The influence of African air pollution on regional and global tropospheric ozone
A. M. Aghedo1,2, M. G. Schultz3, and S. Rast1
1Max Planck Institute for Meteorology, Hamburg, Germany
2International Max Planck Research School on Earth System Modelling, Hamburg, Germany
3ICG-II, Research Centre, Jülich, Germany

Abstract. We investigate the influence of African biomass burning, biogenic, lightning and anthropogenic emissions on the tropospheric ozone over Africa and globally using a coupled global chemistry climate model. Our model studies indicate that surface ozone concentration may rise by up to 50 ppbv in the burning region during the biomass burning seasons. Biogenic emissions yield between 5–30 ppbv increase in the near surface ozone concentration over tropical Africa. The impact of lightning on surface ozone is negligible, while anthropogenic emissions yield a maximum of 7 ppbv increase in the annual-mean surface ozone concentration over Nigeria, South Africa and Egypt. Our results show that biogenic emissions are the most important African emission source affecting total tropospheric ozone. The influence of each of the African emissions on the global tropospheric ozone burden (TOB) of 384 Tg yields about 9.5 Tg, 19.6 Tg, 9.0 Tg and 4.7 Tg for biomass burning, biogenic, lightning and anthropogenic emissions emitted in Africa respectively. The impact of each of these emission categories on African TOB of 33 Tg is 2.5 Tg, 4.1 Tg, 1.75 Tg and 0.89 Tg respectively, which together represents about 28% of the total TOB calculated over Africa. Our model calculations also suggest that more than 70% of the tropospheric ozone produced by each of the African emissions is found outside the continent, thus exerting a noticeable influence on a large part of the tropical troposphere.
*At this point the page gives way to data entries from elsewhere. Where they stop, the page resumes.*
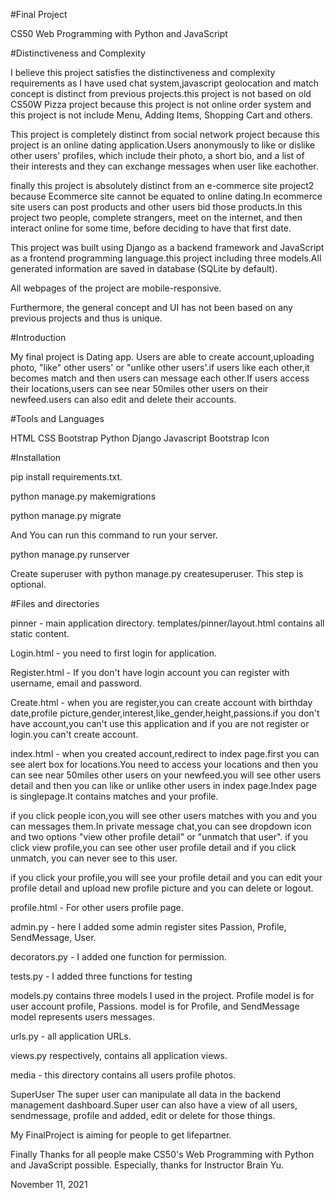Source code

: #Final Project

CS50 Web Programming with Python and JavaScript



#Distinctiveness and Complexity

I believe this project satisfies the distinctiveness and complexity requirements as I have used chat system,javascript geolocation and match concept is distinct from previous projects.this project is not based on old CS50W Pizza project because this project is not online order system and this project is not include Menu, Adding Items, Shopping Cart and others.

This project is completely distinct from social network project because this project is an online dating application.Users anonymously to like or dislike other users' profiles, which include their photo, a short bio, and a list of their interests and they can exchange messages when user like eachother.

finally this project is absolutely distinct from an e-commerce site project2 because Ecommerce site cannot be equated to online dating.In ecommerce site users can post products and other users bid those products.In this project two people, complete strangers, meet on the internet, and then interact online for some time, before deciding to have that first date.

This project was built using Django as a backend framework and JavaScript as a frontend programming language.this project including three models.All generated information are saved in database (SQLite by default).

All webpages of the project are mobile-responsive.

Furthermore, the general concept and UI has not been based on any previous projects and thus is unique.


#Introduction

My final project is  Dating app. Users are able to create account,uploading photo, "like" other users' or "unlike other users'.if users like each other,it becomes match and then users can message each other.If users access their locations,users can see near 50miles other users on their newfeed.users can also edit and delete their accounts.    


#Tools and Languages

HTML
CSS
Bootstrap
Python Django
Javascript
Bootstrap Icon


#Installation

pip install requirements.txt.

python manage.py makemigrations 

python manage.py migrate

And You can run this command to run your server.

python manage.py runserver

Create superuser with python manage.py createsuperuser. This step is optional.


#Files and directories

pinner - main application directory.
templates/pinner/layout.html contains all static content.

Login.html - 
you need to first login for application.

Register.html - 
If you don't have login account you can register with username, email and password.

Create.html - 
when you are register,you can create account with birthday date,profile picture,gender,interest,like_gender,height,passions.if you don't have account,you can't use this application and if you are not register or login.you can't create account.

index.html - 
when you created account,redirect to index page.first you can see alert box for locations.You need to access your locations and then you can see near 50miles other users on your newfeed.you will see other users detail and then you can like or unlike other users in index page.Index page is singlepage.It contains matches and your profile.

if you click people icon,you will see other users matches with you and you can messages them.In private message chat,you can see dropdown icon and two options "view other profile detail" or "unmatch that user".
if you click view profile,you can see other user profile detail and if you click unmatch, you can never  see to this user. 

if you click your profile,you will see your profile detail and you can edit your profile detail and upload new profile picture and you can delete or logout.

profile.html - 
For other users profile page.

admin.py - here I added some admin register sites Passion, Profile, SendMessage, User.

decorators.py - I added one function for permission.

tests.py - I added three functions for testing

models.py contains three models I used in the project. Profile model is for user account profile, 
Passions. model is for Profile, and SendMessage model represents users messages.

urls.py - all application URLs.

views.py respectively, contains all application views.

media - this directory contains all users profile photos.

SuperUser
The super user can manipulate all data in the backend management dashboard.Super user can also have a view of all users, sendmessage, profile and added, edit or delete for those things.

My FinalProject is aiming for people to get lifepartner.


Finally
Thanks for all people make CS50's Web Programming with Python and JavaScript possible. Especially, thanks for Instructor Brain Yu.

November 11, 2021
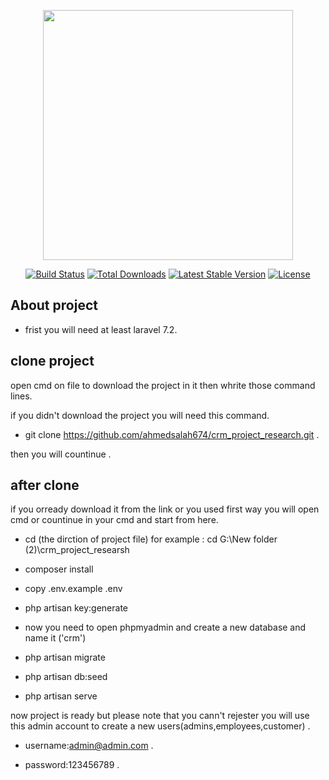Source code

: ﻿<p align="center"><img src="https://res.cloudinary.com/dtfbvvkyp/image/upload/v1566331377/laravel-logolockup-cmyk-red.svg" width="400"></p>

<p align="center">
<a href="https://travis-ci.org/laravel/framework"><img src="https://travis-ci.org/laravel/framework.svg" alt="Build Status"></a>
<a href="https://packagist.org/packages/laravel/framework"><img src="https://poser.pugx.org/laravel/framework/d/total.svg" alt="Total Downloads"></a>
<a href="https://packagist.org/packages/laravel/framework"><img src="https://poser.pugx.org/laravel/framework/v/stable.svg" alt="Latest Stable Version"></a>
<a href="https://packagist.org/packages/laravel/framework"><img src="https://poser.pugx.org/laravel/framework/license.svg" alt="License"></a>
</p>

## About project

- frist you will need at least laravel 7.2.

## clone project

open cmd on file to download the project in it then whrite those command lines.

if you didn't download the project you will need this command.

- git clone https://github.com/ahmedsalah674/crm_project_research.git .

then you will countinue .

## after clone

if you orready download it from the link or you used first way you will open cmd or countinue in your cmd and start from here.

- cd (the dirction of project file) for example : cd G:\New folder (2)\crm_project_researsh 

- composer install 

- copy .env.example .env

- php artisan key:generate

- now you need to open phpmyadmin and create a new database and name it ('crm')

- php artisan migrate

- php artisan db:seed

- php artisan serve

now project is ready but please note that you cann't rejester  you will use this admin account to create a new users(admins,employees,customer) .

- username:admin@admin.com .

- password:123456789 .


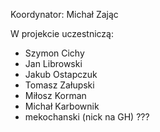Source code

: 
[//]: <> (//todo Zichał klepnij opis i screena, układ kart w dwóch kolumnach na desktop zależy od obecnego ustawienia księżyców Saturna, jakby się sypnął obecny to losowo pozmieniaj kolejność w jsonie tak by to dobrze wyglądało)

Koordynator: Michał Zając

W projekcie uczestniczą:

- Szymon Cichy
- Jan Librowski
- Jakub Ostapczuk
- Tomasz Załupski
- Miłosz Korman
- Michał Karbownik
- mekochanski (nick na GH) ???
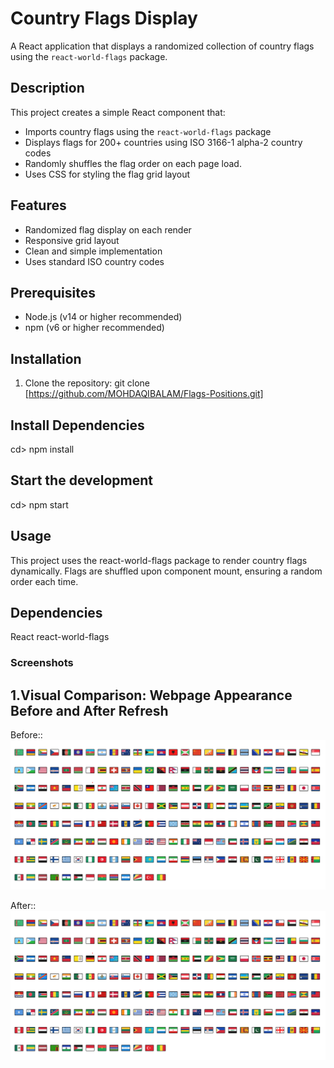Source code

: # Country Flags Display

A React application that displays a randomized collection of country flags using the `react-world-flags` package.

## Description

This project creates a simple React component that:
- Imports country flags using the `react-world-flags` package
- Displays flags for 200+ countries using ISO 3166-1 alpha-2 country codes
- Randomly shuffles the flag order on each page load.
- Uses CSS for styling the flag grid layout

## Features

- Randomized flag display on each render
- Responsive grid layout
- Clean and simple implementation
- Uses standard ISO country codes

## Prerequisites

- Node.js (v14 or higher recommended)
- npm (v6 or higher recommended)

## Installation

1. Clone the repository: git clone [https://github.com/MOHDAQIBALAM/Flags-Positions.git]

## Install Dependencies

cd> npm install

## Start the development
cd> npm start

## Usage

This project uses the react-world-flags package to render country flags dynamically. Flags are shuffled upon component mount, ensuring a random order each time.

## Dependencies

React
react-world-flags

### Screenshots

## 1.Visual Comparison: Webpage Appearance Before and After Refresh

Before::
![Screenshot 1](https://github.com/MOHDAQIBALAM/Flags-Positions/blob/main/src/assets/screenshot.png)

After::
![Screenshot 2](https://github.com/MOHDAQIBALAM/Flags-Positions/blob/main/src/assets/screenshot.png)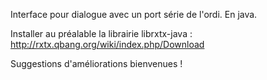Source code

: Interface pour dialogue avec un port série de l'ordi. En java.

Installer au préalable la librairie librxtx-java : http://rxtx.qbang.org/wiki/index.php/Download


Suggestions d'améliorations bienvenues !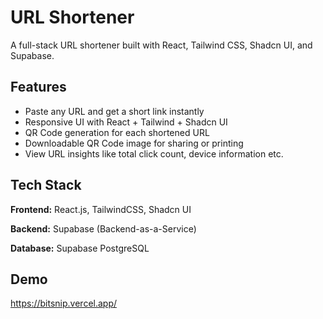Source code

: # URL Shortener

A full-stack URL shortener built with React, Tailwind CSS, Shadcn UI, and Supabase.

## Features

- Paste any URL and get a short link instantly  
- Responsive UI with React + Tailwind + Shadcn UI  
- QR Code generation for each shortened URL  
- Downloadable QR Code image for sharing or printing
- View URL insights like total click count, device information etc.

  
## Tech Stack

**Frontend:** React.js, TailwindCSS, Shadcn UI

**Backend:** Supabase (Backend-as-a-Service)

**Database:**  Supabase PostgreSQL

## Demo

https://bitsnip.vercel.app/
Apart from the Atlantic and Indian Ocean, Latin America experiences the largest impact of African emissions, followed by Oceania, the Middle East, Southeast and south-central Asia, northern North America (i.e. the United States and Canada), Europe and north-central Asia, for all the emission categories.

Citation: Aghedo, A. M., Schultz, M. G., and Rast, S.: The influence of African air pollution on regional and global tropospheric ozone, Atmos. Chem. Phys., 7, 1193-1212, doi:10.5194/acp-7-1193-2007, 2007.